1 It is worth noting that this is not a peculiarly Catholic view. It was clearly advocated by the Finnish Lutheran scholar, H. Räisänen; and it has been accepted from him by the ecumenical study Mary in the New Testament, ed. R. E. Brown, et al. (New York: Paulist, 1978).
2 See above in chapter 5 for some general remarks on historical problems.
3 Written earlier than Luke or John, Mark is very christologically focused and does not include in its scope this wider understanding of the gospel.
4 Interestingly, despite their very different annunciations of Jesus’ birth, Matthew and Luke agree on the status and situation of the parents: Joseph is of the house of David; Mary is a virgin; yet they are married—both use the less customary verb mnēsteuein to describe this marriage where the principals do not yet live together (note 2, p. 60). Luke pays less attention than Matthew, however, to how Jesus would have David lineage when Joseph did not beget him; see pp. 64–65.

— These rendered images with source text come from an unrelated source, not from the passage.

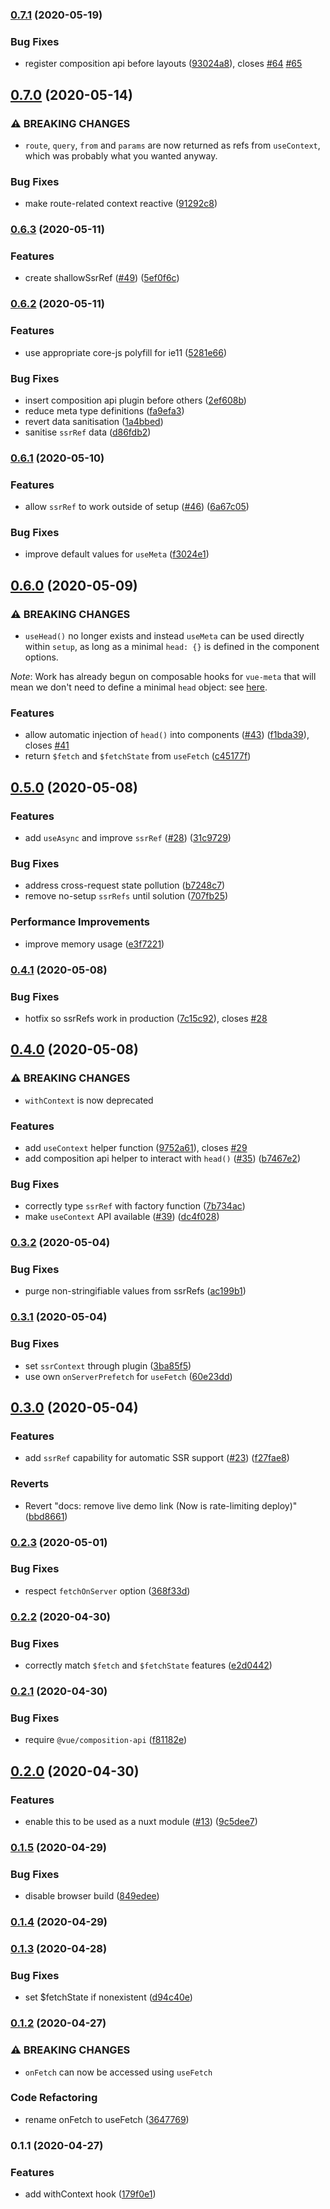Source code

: ### [0.7.1](https://github.com/nuxt-community/composition-api/compare/0.7.0...0.7.1) (2020-05-19)


### Bug Fixes

* register composition api before layouts ([93024a8](https://github.com/nuxt-community/composition-api/commit/93024a827af853c061ff70429a835ebc7df52786)), closes [#64](https://github.com/nuxt-community/composition-api/issues/64) [#65](https://github.com/nuxt-community/composition-api/issues/65)

## [0.7.0](https://github.com/nuxt-community/composition-api/compare/0.6.3...0.7.0) (2020-05-14)


### ⚠ BREAKING CHANGES

* `route`, `query`, `from` and `params` are now returned as refs from `useContext`, which was probably what you wanted anyway.

### Bug Fixes

* make route-related context reactive ([91292c8](https://github.com/nuxt-community/composition-api/commit/91292c8cb2d3cc2954ca67514ac59ab006f3ae73))

### [0.6.3](https://github.com/nuxt-community/composition-api/compare/0.6.2...0.6.3) (2020-05-11)


### Features

* create shallowSsrRef ([#49](https://github.com/nuxt-community/composition-api/issues/49)) ([5ef0f6c](https://github.com/nuxt-community/composition-api/commit/5ef0f6c8d6597e38b7396fdad9ef087eb4194eb6))

### [0.6.2](https://github.com/nuxt-community/composition-api/compare/0.6.1...0.6.2) (2020-05-11)


### Features

* use appropriate core-js polyfill for ie11 ([5281e66](https://github.com/nuxt-community/composition-api/commit/5281e66b1e77d762056909a2157ddbc72253fc71))


### Bug Fixes

* insert composition api plugin before others ([2ef608b](https://github.com/nuxt-community/composition-api/commit/2ef608b456fe945b47661d82af337dcd20c390c5))
* reduce meta type definitions ([fa9efa3](https://github.com/nuxt-community/composition-api/commit/fa9efa37c8eadd71c523a7cdbe0e574e210f4f8b))
* revert data sanitisation ([1a4bbed](https://github.com/nuxt-community/composition-api/commit/1a4bbed5025b9f1deb8294d568cf419d27b99a5e))
* sanitise `ssrRef` data ([d86fdb2](https://github.com/nuxt-community/composition-api/commit/d86fdb2ec6b00f437fe2c1786133b18fffe78a3b))

### [0.6.1](https://github.com/nuxt-community/composition-api/compare/0.6.0...0.6.1) (2020-05-10)


### Features

* allow `ssrRef` to work outside of setup ([#46](https://github.com/nuxt-community/composition-api/issues/46)) ([6a67c05](https://github.com/nuxt-community/composition-api/commit/6a67c05537f87254d2dcb0c95dd43c4747431a5f))


### Bug Fixes

* improve default values for `useMeta` ([f3024e1](https://github.com/nuxt-community/composition-api/commit/f3024e1e79a01a2d9714b4549bd6d6966b2ef260))

## [0.6.0](https://github.com/nuxt-community/composition-api/compare/0.5.0...0.6.0) (2020-05-09)


### ⚠ BREAKING CHANGES

* `useHead()` no longer exists and instead `useMeta` can be used directly within `setup`, as long as a minimal `head: {}` is defined in the component options.

_Note_: Work has already begun on composable hooks for `vue-meta` that will mean we don't need to define a minimal `head` object: see [here](5d0eb1ab60ce476ed8a97e97d4d409e74284df9b).

### Features

* allow automatic injection of `head()` into components ([#43](https://github.com/nuxt-community/composition-api/issues/43)) ([f1bda39](https://github.com/nuxt-community/composition-api/commit/f1bda396ea096e42dff645df3275b5d4d288ac73)), closes [#41](https://github.com/nuxt-community/composition-api/issues/41)
* return `$fetch` and `$fetchState` from `useFetch` ([c45177f](https://github.com/nuxt-community/composition-api/commit/c45177f341c57fd40136aaac8e0c55e97c4edd4a))

## [0.5.0](https://github.com/nuxt-community/composition-api/compare/0.4.1...0.5.0) (2020-05-08)


### Features

* add `useAsync` and improve `ssrRef` ([#28](https://github.com/nuxt-community/composition-api/issues/28)) ([31c9729](https://github.com/nuxt-community/composition-api/commit/31c9729885e290415dddc3e33a36b4912c29feb8))


### Bug Fixes

* address cross-request state pollution ([b7248c7](https://github.com/nuxt-community/composition-api/commit/b7248c7bf87a7815180629247ccc65f235746565))
* remove no-setup `ssrRefs` until solution ([707fb25](https://github.com/nuxt-community/composition-api/commit/707fb25ee4243d28b4a43eb8e41b4eac37134492))


### Performance Improvements

* improve memory usage ([e3f7221](https://github.com/nuxt-community/composition-api/commit/e3f722187793dfab1dcb0d99e70261b574ceb97c))

### [0.4.1](https://github.com/nuxt-community/composition-api/compare/0.4.0...0.4.1) (2020-05-08)


### Bug Fixes

* hotfix so ssrRefs work in production ([7c15c92](https://github.com/nuxt-community/composition-api/commit/7c15c928530f417b3c0ff25c2b0c1f852ac017a7)), closes [#28](https://github.com/nuxt-community/composition-api/issues/28)

## [0.4.0](https://github.com/nuxt-community/composition-api/compare/0.3.2...0.4.0) (2020-05-08)


### ⚠ BREAKING CHANGES

* `withContext` is now deprecated

### Features

* add `useContext` helper function ([9752a61](https://github.com/nuxt-community/composition-api/commit/9752a6124fa545f172bbfbe27dc1e6ef849510a7)), closes [#29](https://github.com/nuxt-community/composition-api/issues/29)
* add composition api helper to interact with `head()` ([#35](https://github.com/nuxt-community/composition-api/issues/35)) ([b7467e2](https://github.com/nuxt-community/composition-api/commit/b7467e2075b61ce7bd23a66d96f9c4e8d124e4f5))


### Bug Fixes

* correctly type `ssrRef` with factory function ([7b734ac](https://github.com/nuxt-community/composition-api/commit/7b734ac038cde3fbf967b89a39e2f57844f046e1))
* make `useContext` API available ([#39](https://github.com/nuxt-community/composition-api/issues/39)) ([dc4f028](https://github.com/nuxt-community/composition-api/commit/dc4f028a2adcc5ee9d663ee9fe2217dd891a7fdf))

### [0.3.2](https://github.com/nuxt-community/composition-api/compare/0.3.1...0.3.2) (2020-05-04)


### Bug Fixes

* purge non-stringifiable values from ssrRefs ([ac199b1](https://github.com/nuxt-community/composition-api/commit/ac199b18b722774ef1b50936565cafcbc8689e1a))

### [0.3.1](https://github.com/nuxt-community/composition-api/compare/0.3.0...0.3.1) (2020-05-04)


### Bug Fixes

* set `ssrContext` through plugin ([3ba85f5](https://github.com/nuxt-community/composition-api/commit/3ba85f5fc65dcc9e1e121db2a72fbd13e0cd6565))
* use own `onServerPrefetch` for `useFetch` ([60e23dd](https://github.com/nuxt-community/composition-api/commit/60e23dd4930156ff9b3c3025478aa53b02003a86))

## [0.3.0](https://github.com/nuxt-community/composition-api/compare/0.2.3...0.3.0) (2020-05-04)


### Features

* add `ssrRef` capability for automatic SSR support ([#23](https://github.com/nuxt-community/composition-api/issues/23)) ([f27fae8](https://github.com/nuxt-community/composition-api/commit/f27fae886836428410e607ce77d9c066b6596f22))


### Reverts

* Revert "docs: remove live demo link (Now is rate-limiting deploy)" ([bbd8661](https://github.com/nuxt-community/composition-api/commit/bbd86618310d897ca041015c0a39248a6ddaef69))

### [0.2.3](https://github.com/danielroe/nuxt-composition-api/compare/0.2.2...0.2.3) (2020-05-01)


### Bug Fixes

* respect `fetchOnServer` option ([368f33d](https://github.com/danielroe/nuxt-composition-api/commit/368f33d08a0391392bad50b075282902af0ee4cb))

### [0.2.2](https://github.com/danielroe/nuxt-composition-api/compare/0.2.1...0.2.2) (2020-04-30)


### Bug Fixes

* correctly match `$fetch` and `$fetchState` features ([e2d0442](https://github.com/danielroe/nuxt-composition-api/commit/e2d0442190055608e56eab83316acc08dfb17c4b))

### [0.2.1](https://github.com/danielroe/nuxt-composition-api/compare/0.2.0...0.2.1) (2020-04-30)


### Bug Fixes

* require `@vue/composition-api` ([f81182e](https://github.com/danielroe/nuxt-composition-api/commit/f81182e6cdc0b03b5f1f72885cc022aa20f01b36))

## [0.2.0](https://github.com/danielroe/nuxt-composition-api/compare/0.1.5...0.2.0) (2020-04-30)


### Features

* enable this to be used as a nuxt module ([#13](https://github.com/danielroe/nuxt-composition-api/issues/13)) ([9c5dee7](https://github.com/danielroe/nuxt-composition-api/commit/9c5dee79b10a4b6699c8bbaf54d4a12317f2a08a))

### [0.1.5](https://github.com/danielroe/nuxt-composition-api/compare/0.1.4...0.1.5) (2020-04-29)


### Bug Fixes

* disable browser build ([849edee](https://github.com/danielroe/nuxt-composition-api/commit/849edee610ee536e2755999f878e669019deb363))

### [0.1.4](https://github.com/danielroe/nuxt-composition-api/compare/0.1.3...0.1.4) (2020-04-29)

### [0.1.3](https://github.com/danielroe/nuxt-composition-api/compare/0.1.2...0.1.3) (2020-04-28)


### Bug Fixes

* set $fetchState if nonexistent ([d94c40e](https://github.com/danielroe/nuxt-composition-api/commit/d94c40eb8b581bd9f1ab888310985966c7126643))

### [0.1.2](https://github.com/danielroe/nuxt-composition-api/compare/0.1.1...0.1.2) (2020-04-27)


### ⚠ BREAKING CHANGES

* `onFetch` can now be accessed using `useFetch`

### Code Refactoring

* rename onFetch to useFetch ([3647769](https://github.com/danielroe/nuxt-composition-api/commit/3647769b8db96f8dcc0463ea4a820eb712ef97ca))

### 0.1.1 (2020-04-27)


### Features

* add withContext hook ([179f0e1](https://github.com/danielroe/nuxt-composition-api/commit/179f0e1ab7b0d67499c1814c0101fd7037b66490))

5 Genesis 16:7-12; chapters 17–18; Judges 13:3-20. In the pattern the appearance of (an angel of) the Lord leads the visionary to fear or prostration. Then the heavenly messenger addresses the visionary, usually by name, sometimes with an added phrase pertinent to the visionary’s role, and urges, “Do not fear.” The message is that the future mother is or will be with child to whom she will give birth—a child who is to be named X (sometimes with an explanatory etymology) and whose accomplishments will be Y. The visionary poses an objection as to how this can be, sometimes asking for a sign. Some of these features, plus others pertinent to Luke’s annunciation, are found in angelic annunciations of vocation, e.g., of Moses in Exodus 3:2-12; of Gideon in Judges 6:12-23.
6 This last sentence is still another echo of the Abraham-Sarah story which is so prominent in Luke’s portrait of Zechariah-Elizabeth (Gen 18:14).
7 “This line of the blessing echoes a praise of distinguished women of Israel: Jael (Judg 5:24) and Judith (Jdt 13:18).